A posteriori ho compreso di essermi aggrappata alla scrittura, per continuare a strappare alla vita tutto quello che potevo. I Vocabolari sono una specie di eredità che mi è stata lasciata. Non ho voluto vedere la vita che si stava spegnendo gradatamente, sperando ci fosse ancora tempo. Anche dieci anni fa fu la scrittura ad aiutarmi a superare le fasi più critiche di un lutto. Allora fu il romanzo contaminato con la diaristica a indicarmi la strada per ritrovare quanto perduto, seppur in una nuova dimensione. Quando sento dire “finché morte non vi separi”, mi sanguinano le orecchie… Io scrivo soprattutto “perché morte non ci separi”. Ma ovviamente l’opera poi vive di vita propria.

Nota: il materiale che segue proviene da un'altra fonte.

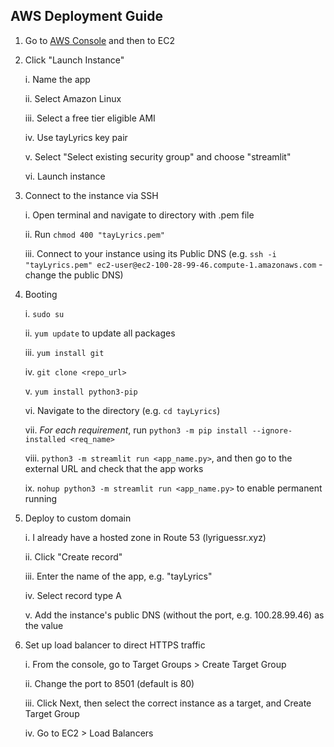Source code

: ## AWS Deployment Guide

1. Go to [AWS Console](https://us-east-1.console.aws.amazon.com/console/home?region=us-east-1) and then to EC2
2. Click "Launch Instance"

    i. Name the app

    ii. Select Amazon Linux

    iii. Select a free tier eligible AMI
    
    iv. Use tayLyrics key pair

    v. Select "Select existing security group" and choose "streamlit"

    vi. Launch instance

3. Connect to the instance via SSH

    i. Open terminal and navigate to directory with .pem file

    ii. Run `chmod 400 "tayLyrics.pem"`

    iii. Connect to your instance using its Public DNS (e.g. `ssh -i "tayLyrics.pem" ec2-user@ec2-100-28-99-46.compute-1.amazonaws.com` - change the public DNS)

4. Booting

    i. `sudo su`
    
    ii. `yum update` to update all packages

    iii. `yum install git`

    iv. `git clone <repo_url>`

    v. `yum install python3-pip`

    vi. Navigate to the directory (e.g. `cd tayLyrics`)

    vii. *For each requirement*, run `python3 -m pip install --ignore-installed <req_name>`

    viii. `python3 -m streamlit run <app_name.py>`, and then go to the external URL and check that the app works

    ix. `nohup python3 -m streamlit run <app_name.py>` to enable permanent running

5. Deploy to custom domain

    i. I already have a hosted zone in Route 53 (lyriguessr.xyz)

    ii. Click "Create record"

    iii. Enter the name of the app, e.g. "tayLyrics"

    iv. Select record type A

    v. Add the instance's public DNS (without the port, e.g. 100.28.99.46) as the value

6. Set up load balancer to direct HTTPS traffic

    i. From the console, go to Target Groups > Create Target Group

    ii. Change the port to 8501 (default is 80)

    iii. Click Next, then select the correct instance as a target, and Create Target Group

    iv. Go to EC2 > Load Balancers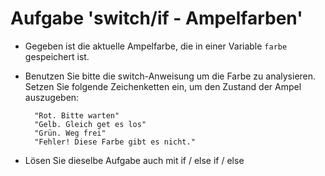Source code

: # Aufgabe 'switch/if - Ampelfarben'

- Gegeben ist die aktuelle Ampelfarbe, die in einer Variable `farbe` gespeichert ist.


- Benutzen Sie bitte die switch-Anweisung um die Farbe zu analysieren. Setzen Sie folgende Zeichenketten ein, um den Zustand der Ampel auszugeben:

	    "Rot. Bitte warten"
	    "Gelb. Gleich get es los"
	    "Grün. Weg frei"
	    "Fehler! Diese Farbe gibt es nicht."


- Lösen Sie dieselbe Aufgabe auch mit if / else if / else

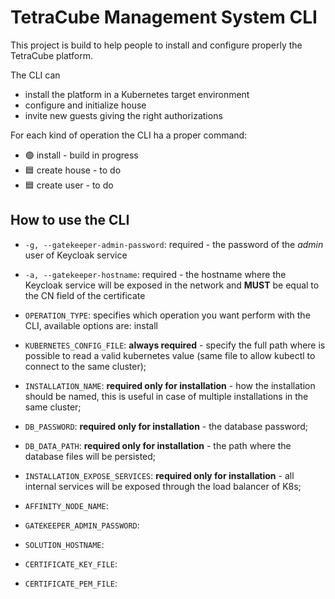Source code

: # TetraCube Management System CLI

This project is build to help people to install and configure properly the
TetraCube platform.

The CLI can
* install the platform in a Kubernetes target environment
* configure and initialize house
* invite new guests giving the right authorizations

For each kind of operation the CLI ha a proper command:
* 🟢 install - build in progress
* 🟦 create house - to do
* 🟦 create user - to do

## How to use the CLI

* `-g, --gatekeeper-admin-password`: required - the password of the *admin* user
of Keycloak service
* `-a, --gatekeeper-hostname`: required - the hostname where the Keycloak service
will be exposed in the network and **MUST** be equal to the CN field of the certificate

* `OPERATION_TYPE`: specifies which operation you want perform with the CLI, available 
options are: install
* `KUBERNETES_CONFIG_FILE`: **always required** - specify the full path where is possible 
to read a valid kubernetes value (same file to allow kubectl to connect to the same cluster);
* `INSTALLATION_NAME`: **required only for installation** - how the installation should 
be named, this is useful in case of multiple installations in the same cluster;
* `DB_PASSWORD`: **required only for installation** - the database password;
* `DB_DATA_PATH`: **required only for installation** - the path where the database 
files will be persisted;
* `INSTALLATION_EXPOSE_SERVICES`: **required only for installation** - all internal 
services will be exposed through the load balancer of K8s;
* `AFFINITY_NODE_NAME`: 
* `GATEKEEPER_ADMIN_PASSWORD`: 
* `SOLUTION_HOSTNAME`: 
* `CERTIFICATE_KEY_FILE`: 
* `CERTIFICATE_PEM_FILE`:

Vocabolari e altri vocabolari è scaturito dalla convergenza di un’infinità di elementi sedimentatisi nel tempo. I diari di Glenn e Mughetto (i cani Lord Glenn e Mr. Mughy, protagonisti di molte mie opere), tenuti dal 2007 al 2020, e quanto vissuto con loro, sono stati fondamentali.

Nelle mie opere spesso il cane è centrale, però il discorso riguarda tutti gli esseri viventi; individuo costantemente corrispondenze tra ciò che fa l’uomo e ciò che fanno gli animali. L’umanità degli animali e l’animalità dell’uomo sono due facce della stessa medaglia, per me. I Vocabolari appartengono alla medesima temperie che mi ha portato a concepire Neraneve e i sette cani (Italic, 2018, prefazione di Luigi Fontanella) – poema che, in un certo senso, riassume tutto quello che ho scritto e tutto quello che potrei scrivere – e L’innocenza usurpata, libro di cui è prevista l’uscita nel 2021, ma che è stato scritto dopo Neraneve e prima dei Vocabolari. Almeno nella mia mente, queste tre opere compongono una specie di Trilogia. Per i Vocabolari ho lavorato molto sulla lingua e sulle fiabe: Il soldatino di stagno, Cenerentola, Il gatto con gli stivali, Scarpette rosse, La bella addormentata nel bosco, La piccola fiammiferaia, La Sirenetta… E ci sono tanti riferimenti a poeti e artisti come Leopardi, Pascoli, Shakespeare, l’architetto Adolf Loos, Luce d’Eramo, Magritte…

Il taglio dato al discorso complessivo ha richiesto brevità (c’è tanta “filosofia” e comunque le singole liriche non sono corte): se avessi aggiunto altre poesie, tale discorso sarebbe divenuto troppo intenso e “doloroso”.

Le pagine di Vocabolari e altri vocabolari invitano a un’accurata riflessione sul linguaggio, in difesa dei più deboli e contro ogni forma di violenza. L’attenzione viene focalizzata costantemente sulle vittime.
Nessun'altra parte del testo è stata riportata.